> Description of the task
Print verbatim the lines from the beginning of the entries through the line containing "Als Betriebsökonomin FH", both ends included. Pictures should be left out.

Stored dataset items
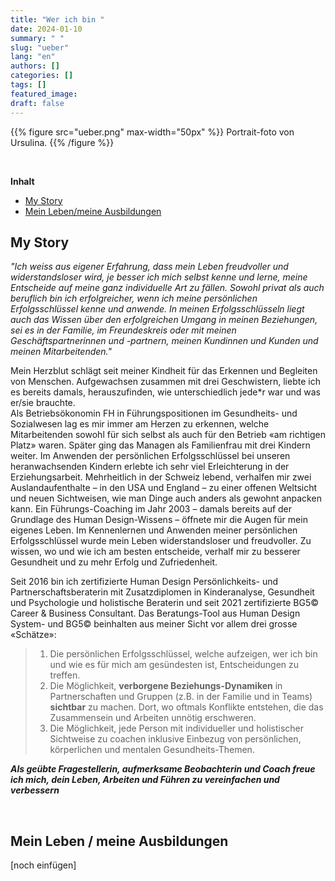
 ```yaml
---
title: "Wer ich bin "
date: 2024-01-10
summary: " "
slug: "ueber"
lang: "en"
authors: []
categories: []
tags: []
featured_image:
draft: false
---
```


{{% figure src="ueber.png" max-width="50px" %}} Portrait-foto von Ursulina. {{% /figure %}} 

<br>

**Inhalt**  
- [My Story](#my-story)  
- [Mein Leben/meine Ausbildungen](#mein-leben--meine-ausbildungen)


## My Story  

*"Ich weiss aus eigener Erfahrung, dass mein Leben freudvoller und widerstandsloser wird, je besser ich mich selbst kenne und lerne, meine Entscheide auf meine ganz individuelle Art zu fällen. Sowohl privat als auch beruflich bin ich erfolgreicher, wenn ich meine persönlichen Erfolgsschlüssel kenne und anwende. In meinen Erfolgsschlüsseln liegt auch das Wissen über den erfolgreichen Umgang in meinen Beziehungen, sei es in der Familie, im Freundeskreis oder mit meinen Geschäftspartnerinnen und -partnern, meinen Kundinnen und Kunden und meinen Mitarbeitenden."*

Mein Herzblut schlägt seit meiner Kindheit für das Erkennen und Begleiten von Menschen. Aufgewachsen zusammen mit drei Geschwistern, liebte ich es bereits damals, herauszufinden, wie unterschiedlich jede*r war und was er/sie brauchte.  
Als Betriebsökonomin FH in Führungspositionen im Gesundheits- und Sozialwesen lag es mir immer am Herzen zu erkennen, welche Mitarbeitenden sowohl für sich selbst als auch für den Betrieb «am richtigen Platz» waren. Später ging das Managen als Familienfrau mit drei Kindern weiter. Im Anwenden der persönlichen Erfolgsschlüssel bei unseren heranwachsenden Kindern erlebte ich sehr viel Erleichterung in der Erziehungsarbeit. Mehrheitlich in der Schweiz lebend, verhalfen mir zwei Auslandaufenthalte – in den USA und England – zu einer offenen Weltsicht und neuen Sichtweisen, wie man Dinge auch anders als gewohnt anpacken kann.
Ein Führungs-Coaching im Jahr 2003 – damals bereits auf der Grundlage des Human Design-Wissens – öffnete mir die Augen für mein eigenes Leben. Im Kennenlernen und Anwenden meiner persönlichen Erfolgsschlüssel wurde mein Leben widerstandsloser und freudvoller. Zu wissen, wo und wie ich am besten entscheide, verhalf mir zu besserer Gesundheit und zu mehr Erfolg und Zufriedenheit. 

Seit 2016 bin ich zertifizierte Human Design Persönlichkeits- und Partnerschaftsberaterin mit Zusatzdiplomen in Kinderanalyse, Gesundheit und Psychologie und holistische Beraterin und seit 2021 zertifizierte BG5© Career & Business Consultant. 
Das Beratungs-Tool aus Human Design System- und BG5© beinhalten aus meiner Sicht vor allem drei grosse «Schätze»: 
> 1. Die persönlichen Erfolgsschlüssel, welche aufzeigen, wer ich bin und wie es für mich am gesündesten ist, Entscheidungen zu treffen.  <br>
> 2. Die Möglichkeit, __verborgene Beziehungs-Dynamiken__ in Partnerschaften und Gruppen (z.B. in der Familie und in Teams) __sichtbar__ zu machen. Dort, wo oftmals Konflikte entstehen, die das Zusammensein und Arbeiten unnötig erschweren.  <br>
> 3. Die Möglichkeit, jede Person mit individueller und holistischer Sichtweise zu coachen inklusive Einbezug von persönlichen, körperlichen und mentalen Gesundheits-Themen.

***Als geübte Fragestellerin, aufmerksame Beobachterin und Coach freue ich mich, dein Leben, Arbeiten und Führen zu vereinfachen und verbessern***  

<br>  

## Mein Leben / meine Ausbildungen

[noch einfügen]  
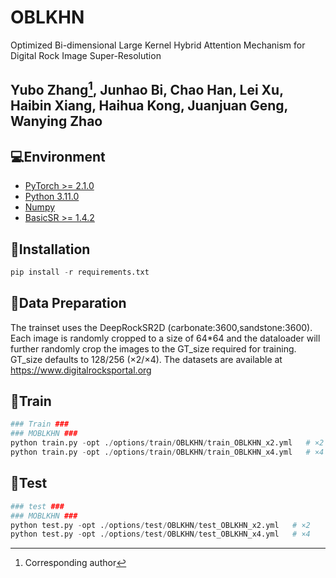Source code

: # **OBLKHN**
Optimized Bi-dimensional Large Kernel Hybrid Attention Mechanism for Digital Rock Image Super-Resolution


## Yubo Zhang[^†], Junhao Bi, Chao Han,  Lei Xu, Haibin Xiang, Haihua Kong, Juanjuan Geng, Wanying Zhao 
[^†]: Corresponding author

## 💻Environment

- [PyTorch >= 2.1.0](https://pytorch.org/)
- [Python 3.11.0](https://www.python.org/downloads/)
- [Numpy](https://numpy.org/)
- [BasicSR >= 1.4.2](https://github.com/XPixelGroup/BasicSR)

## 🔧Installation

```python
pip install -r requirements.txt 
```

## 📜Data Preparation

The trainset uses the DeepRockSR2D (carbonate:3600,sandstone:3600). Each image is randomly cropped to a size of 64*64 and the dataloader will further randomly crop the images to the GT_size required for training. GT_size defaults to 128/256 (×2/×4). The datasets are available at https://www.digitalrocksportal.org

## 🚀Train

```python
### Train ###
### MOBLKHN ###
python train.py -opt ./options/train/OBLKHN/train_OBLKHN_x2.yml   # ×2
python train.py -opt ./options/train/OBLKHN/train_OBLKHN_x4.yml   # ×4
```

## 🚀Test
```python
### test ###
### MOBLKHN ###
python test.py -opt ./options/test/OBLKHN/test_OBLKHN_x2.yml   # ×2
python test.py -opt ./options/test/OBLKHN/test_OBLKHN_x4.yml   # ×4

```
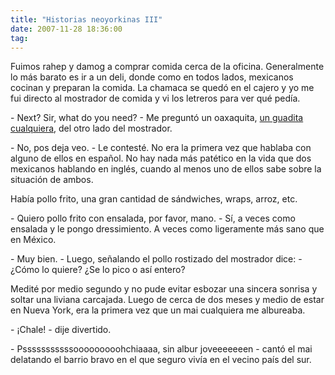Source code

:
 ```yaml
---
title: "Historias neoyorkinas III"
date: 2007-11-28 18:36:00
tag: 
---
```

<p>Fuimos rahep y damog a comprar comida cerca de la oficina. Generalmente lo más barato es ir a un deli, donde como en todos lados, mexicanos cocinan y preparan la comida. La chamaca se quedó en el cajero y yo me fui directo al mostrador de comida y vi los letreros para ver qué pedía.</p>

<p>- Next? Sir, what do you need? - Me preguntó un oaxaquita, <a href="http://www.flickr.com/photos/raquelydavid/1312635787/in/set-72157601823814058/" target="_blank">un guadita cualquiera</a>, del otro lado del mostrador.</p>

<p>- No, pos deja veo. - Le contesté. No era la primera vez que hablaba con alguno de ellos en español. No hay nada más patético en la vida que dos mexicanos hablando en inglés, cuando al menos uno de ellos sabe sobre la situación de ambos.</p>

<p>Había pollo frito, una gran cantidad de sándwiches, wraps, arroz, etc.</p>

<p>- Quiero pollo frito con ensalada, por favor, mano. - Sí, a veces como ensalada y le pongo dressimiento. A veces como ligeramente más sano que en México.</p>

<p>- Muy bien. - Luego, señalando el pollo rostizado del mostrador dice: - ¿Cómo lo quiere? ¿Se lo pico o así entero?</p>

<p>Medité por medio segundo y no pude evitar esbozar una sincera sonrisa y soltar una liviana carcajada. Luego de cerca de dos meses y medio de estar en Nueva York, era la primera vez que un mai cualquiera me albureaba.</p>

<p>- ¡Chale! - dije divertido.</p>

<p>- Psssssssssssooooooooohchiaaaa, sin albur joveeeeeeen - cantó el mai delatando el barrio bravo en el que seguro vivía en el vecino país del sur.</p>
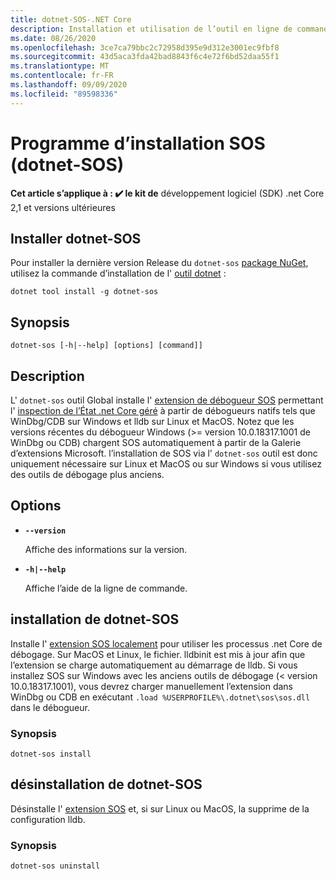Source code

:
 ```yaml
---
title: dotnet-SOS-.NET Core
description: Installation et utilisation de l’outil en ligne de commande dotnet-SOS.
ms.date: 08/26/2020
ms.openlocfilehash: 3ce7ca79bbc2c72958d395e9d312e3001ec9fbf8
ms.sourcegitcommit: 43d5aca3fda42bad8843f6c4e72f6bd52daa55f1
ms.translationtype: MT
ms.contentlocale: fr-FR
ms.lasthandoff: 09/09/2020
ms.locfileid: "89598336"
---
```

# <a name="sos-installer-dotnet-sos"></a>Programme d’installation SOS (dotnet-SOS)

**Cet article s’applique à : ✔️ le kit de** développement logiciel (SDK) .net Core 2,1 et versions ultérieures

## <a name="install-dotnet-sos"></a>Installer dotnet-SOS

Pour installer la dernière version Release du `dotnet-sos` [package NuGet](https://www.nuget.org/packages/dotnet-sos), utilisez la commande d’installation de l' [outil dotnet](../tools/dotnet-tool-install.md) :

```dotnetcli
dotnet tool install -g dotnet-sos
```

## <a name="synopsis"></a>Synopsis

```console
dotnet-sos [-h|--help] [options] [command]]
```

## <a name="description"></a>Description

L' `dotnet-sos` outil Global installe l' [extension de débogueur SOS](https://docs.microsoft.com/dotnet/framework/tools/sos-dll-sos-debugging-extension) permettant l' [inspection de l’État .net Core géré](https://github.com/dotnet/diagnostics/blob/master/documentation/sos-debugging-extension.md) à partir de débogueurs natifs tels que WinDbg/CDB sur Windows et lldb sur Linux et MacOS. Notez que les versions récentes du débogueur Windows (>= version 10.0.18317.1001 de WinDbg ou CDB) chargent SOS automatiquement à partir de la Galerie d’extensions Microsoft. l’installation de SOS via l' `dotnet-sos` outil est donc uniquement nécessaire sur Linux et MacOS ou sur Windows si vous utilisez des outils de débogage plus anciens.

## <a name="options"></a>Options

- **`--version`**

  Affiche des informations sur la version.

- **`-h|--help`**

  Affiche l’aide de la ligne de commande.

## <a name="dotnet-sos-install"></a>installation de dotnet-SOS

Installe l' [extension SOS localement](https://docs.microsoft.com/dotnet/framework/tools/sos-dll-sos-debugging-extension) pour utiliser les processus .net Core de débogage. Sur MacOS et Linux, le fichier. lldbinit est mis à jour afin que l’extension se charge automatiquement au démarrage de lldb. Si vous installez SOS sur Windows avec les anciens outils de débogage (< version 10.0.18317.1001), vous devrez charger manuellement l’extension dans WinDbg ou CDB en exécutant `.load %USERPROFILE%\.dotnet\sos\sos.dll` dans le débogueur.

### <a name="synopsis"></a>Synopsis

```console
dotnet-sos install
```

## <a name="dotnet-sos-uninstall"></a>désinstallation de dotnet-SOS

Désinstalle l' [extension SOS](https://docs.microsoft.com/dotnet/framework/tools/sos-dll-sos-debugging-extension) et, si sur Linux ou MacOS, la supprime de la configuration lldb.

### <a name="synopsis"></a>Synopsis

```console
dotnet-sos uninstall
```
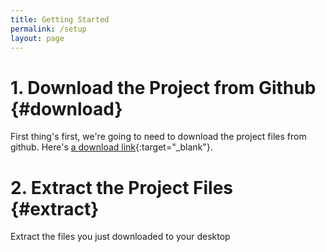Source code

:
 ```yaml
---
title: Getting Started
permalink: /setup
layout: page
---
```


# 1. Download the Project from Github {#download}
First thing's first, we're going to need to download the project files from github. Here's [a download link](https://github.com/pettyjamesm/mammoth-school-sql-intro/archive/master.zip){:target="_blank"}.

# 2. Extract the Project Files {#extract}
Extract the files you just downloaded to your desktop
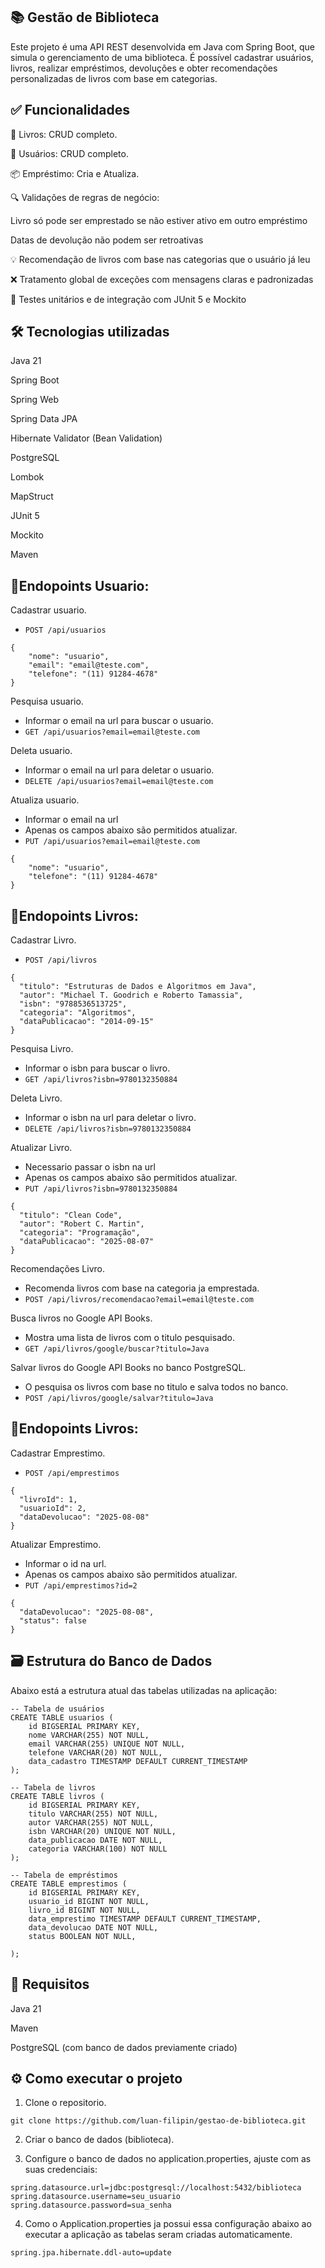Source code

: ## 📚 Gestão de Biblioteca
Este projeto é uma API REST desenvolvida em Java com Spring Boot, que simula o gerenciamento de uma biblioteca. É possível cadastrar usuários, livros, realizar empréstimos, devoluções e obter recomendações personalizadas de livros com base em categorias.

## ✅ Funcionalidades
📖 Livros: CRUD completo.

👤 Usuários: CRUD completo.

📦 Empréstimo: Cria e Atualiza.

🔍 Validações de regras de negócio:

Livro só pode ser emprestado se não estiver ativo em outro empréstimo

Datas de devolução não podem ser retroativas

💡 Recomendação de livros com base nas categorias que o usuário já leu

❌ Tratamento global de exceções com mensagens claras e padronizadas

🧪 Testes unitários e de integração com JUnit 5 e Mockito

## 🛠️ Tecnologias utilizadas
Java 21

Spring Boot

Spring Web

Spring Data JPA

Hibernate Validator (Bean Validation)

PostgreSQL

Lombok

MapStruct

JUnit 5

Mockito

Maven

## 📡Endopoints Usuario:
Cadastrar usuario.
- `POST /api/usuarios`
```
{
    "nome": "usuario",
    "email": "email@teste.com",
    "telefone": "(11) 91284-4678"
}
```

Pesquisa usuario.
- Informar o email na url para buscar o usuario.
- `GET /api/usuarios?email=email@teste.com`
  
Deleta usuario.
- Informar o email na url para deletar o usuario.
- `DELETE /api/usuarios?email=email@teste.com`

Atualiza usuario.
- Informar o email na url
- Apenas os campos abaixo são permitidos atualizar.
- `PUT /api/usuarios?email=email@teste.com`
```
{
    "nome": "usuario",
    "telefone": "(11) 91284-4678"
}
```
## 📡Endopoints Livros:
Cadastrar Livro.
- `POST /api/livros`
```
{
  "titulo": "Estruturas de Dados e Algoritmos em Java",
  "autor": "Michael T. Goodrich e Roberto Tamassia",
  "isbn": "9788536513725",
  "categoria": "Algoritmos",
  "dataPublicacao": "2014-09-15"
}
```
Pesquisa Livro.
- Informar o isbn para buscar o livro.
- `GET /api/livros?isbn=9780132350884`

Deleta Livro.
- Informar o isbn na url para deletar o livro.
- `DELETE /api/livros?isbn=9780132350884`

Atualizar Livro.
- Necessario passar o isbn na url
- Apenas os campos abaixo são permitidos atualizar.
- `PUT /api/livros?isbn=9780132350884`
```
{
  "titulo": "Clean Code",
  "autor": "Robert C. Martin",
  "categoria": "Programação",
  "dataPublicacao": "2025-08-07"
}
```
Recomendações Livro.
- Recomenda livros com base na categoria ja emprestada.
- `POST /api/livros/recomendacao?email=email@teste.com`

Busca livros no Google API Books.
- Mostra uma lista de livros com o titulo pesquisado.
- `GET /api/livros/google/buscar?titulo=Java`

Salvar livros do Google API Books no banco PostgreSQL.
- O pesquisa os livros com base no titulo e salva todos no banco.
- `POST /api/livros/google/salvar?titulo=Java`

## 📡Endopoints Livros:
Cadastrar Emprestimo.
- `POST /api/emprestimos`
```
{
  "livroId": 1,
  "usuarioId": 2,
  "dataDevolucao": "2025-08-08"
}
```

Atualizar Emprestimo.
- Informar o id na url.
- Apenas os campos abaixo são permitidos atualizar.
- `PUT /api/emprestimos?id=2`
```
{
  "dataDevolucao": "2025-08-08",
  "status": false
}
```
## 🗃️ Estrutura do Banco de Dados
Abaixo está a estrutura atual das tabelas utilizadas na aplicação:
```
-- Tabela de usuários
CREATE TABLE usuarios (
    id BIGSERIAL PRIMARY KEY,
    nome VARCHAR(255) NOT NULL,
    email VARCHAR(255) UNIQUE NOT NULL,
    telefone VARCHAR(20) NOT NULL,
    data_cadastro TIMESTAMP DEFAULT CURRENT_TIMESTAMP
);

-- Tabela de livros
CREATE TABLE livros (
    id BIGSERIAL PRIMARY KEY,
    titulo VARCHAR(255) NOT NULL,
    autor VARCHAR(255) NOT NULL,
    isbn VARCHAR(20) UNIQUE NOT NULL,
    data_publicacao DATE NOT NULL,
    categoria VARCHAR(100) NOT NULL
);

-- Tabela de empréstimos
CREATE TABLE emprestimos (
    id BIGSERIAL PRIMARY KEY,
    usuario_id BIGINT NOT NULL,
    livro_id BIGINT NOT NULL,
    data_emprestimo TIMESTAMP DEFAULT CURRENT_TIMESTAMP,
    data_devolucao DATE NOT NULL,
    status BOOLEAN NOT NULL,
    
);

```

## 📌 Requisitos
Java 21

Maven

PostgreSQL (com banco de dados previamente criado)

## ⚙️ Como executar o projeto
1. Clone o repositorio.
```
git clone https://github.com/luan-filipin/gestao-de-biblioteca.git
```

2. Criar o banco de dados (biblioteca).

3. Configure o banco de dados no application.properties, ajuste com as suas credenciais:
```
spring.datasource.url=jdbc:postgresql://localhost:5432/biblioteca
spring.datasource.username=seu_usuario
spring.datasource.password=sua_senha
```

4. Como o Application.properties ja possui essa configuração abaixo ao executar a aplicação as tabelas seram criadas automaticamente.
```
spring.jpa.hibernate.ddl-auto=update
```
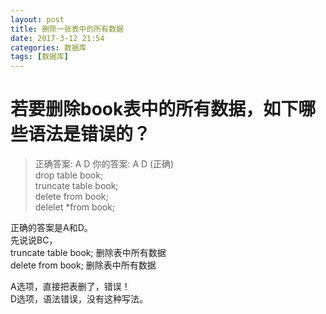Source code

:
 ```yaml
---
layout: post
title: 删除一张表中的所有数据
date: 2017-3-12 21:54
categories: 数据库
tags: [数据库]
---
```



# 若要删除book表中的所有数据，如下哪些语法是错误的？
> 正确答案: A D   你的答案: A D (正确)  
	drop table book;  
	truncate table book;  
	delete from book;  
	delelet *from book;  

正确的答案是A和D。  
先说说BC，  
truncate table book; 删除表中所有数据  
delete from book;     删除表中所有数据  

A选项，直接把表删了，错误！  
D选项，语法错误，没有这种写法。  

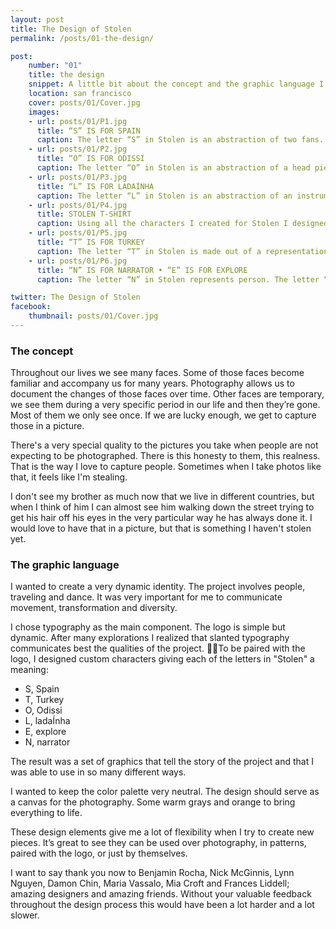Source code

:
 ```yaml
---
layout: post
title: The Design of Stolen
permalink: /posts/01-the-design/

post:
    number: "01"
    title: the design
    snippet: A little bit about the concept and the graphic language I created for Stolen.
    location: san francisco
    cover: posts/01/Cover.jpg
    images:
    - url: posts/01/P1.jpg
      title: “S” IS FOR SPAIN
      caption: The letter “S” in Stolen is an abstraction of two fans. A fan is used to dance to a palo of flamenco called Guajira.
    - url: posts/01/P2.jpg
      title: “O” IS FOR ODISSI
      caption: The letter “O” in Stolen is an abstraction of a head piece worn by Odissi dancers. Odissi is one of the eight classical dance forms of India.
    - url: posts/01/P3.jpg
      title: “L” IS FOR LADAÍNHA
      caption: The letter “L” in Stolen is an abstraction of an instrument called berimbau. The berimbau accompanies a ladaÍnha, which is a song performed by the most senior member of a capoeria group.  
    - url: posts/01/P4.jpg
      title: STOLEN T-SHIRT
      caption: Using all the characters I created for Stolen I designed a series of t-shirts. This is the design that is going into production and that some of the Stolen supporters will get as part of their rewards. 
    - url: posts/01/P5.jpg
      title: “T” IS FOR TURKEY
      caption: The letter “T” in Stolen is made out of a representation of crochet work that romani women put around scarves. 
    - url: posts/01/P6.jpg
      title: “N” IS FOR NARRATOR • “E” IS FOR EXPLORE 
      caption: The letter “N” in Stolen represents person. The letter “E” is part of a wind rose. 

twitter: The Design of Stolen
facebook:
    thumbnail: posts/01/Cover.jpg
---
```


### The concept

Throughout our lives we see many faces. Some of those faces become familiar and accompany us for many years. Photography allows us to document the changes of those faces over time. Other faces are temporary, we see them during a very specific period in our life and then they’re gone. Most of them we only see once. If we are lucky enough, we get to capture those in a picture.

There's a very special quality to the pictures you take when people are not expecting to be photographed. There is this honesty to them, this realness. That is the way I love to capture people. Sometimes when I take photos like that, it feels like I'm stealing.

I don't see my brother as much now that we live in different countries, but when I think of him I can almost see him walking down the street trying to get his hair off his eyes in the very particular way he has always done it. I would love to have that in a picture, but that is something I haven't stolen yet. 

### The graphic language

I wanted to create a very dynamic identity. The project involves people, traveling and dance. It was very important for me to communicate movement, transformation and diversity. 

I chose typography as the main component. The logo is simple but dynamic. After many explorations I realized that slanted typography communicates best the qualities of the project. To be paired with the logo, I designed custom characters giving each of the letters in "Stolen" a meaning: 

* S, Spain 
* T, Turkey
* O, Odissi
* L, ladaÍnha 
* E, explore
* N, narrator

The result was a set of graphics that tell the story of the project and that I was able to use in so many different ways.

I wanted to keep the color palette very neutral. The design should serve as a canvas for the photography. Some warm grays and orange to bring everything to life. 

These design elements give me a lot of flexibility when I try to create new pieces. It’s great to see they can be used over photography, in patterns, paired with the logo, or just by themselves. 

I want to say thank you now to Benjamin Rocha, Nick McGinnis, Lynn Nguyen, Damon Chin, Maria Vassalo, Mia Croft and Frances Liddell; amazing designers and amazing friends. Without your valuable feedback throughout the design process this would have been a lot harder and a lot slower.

> Solution to this exercise
 ```yaml
---
title: "Wer ich bin "
date: 2024-01-10
summary: " "
slug: "ueber"
lang: "en"
authors: []
categories: []
tags: []
featured_image:
draft: false
---
```


{{% figure src="ueber.png" max-width="50px" %}} Portrait-foto von Ursulina. {{% /figure %}} 

<br>

**Inhalt**  
- [My Story](#my-story)  
- [Mein Leben/meine Ausbildungen](#mein-leben--meine-ausbildungen)


## My Story  

*"Ich weiss aus eigener Erfahrung, dass mein Leben freudvoller und widerstandsloser wird, je besser ich mich selbst kenne und lerne, meine Entscheide auf meine ganz individuelle Art zu fällen. Sowohl privat als auch beruflich bin ich erfolgreicher, wenn ich meine persönlichen Erfolgsschlüssel kenne und anwende. In meinen Erfolgsschlüsseln liegt auch das Wissen über den erfolgreichen Umgang in meinen Beziehungen, sei es in der Familie, im Freundeskreis oder mit meinen Geschäftspartnerinnen und -partnern, meinen Kundinnen und Kunden und meinen Mitarbeitenden."*

Mein Herzblut schlägt seit meiner Kindheit für das Erkennen und Begleiten von Menschen. Aufgewachsen zusammen mit drei Geschwistern, liebte ich es bereits damals, herauszufinden, wie unterschiedlich jede*r war und was er/sie brauchte.  
Als Betriebsökonomin FH in Führungspositionen im Gesundheits- und Sozialwesen lag es mir immer am Herzen zu erkennen, welche Mitarbeitenden sowohl für sich selbst als auch für den Betrieb «am richtigen Platz» waren. Später ging das Managen als Familienfrau mit drei Kindern weiter. Im Anwenden der persönlichen Erfolgsschlüssel bei unseren heranwachsenden Kindern erlebte ich sehr viel Erleichterung in der Erziehungsarbeit. Mehrheitlich in der Schweiz lebend, verhalfen mir zwei Auslandaufenthalte – in den USA und England – zu einer offenen Weltsicht und neuen Sichtweisen, wie man Dinge auch anders als gewohnt anpacken kann.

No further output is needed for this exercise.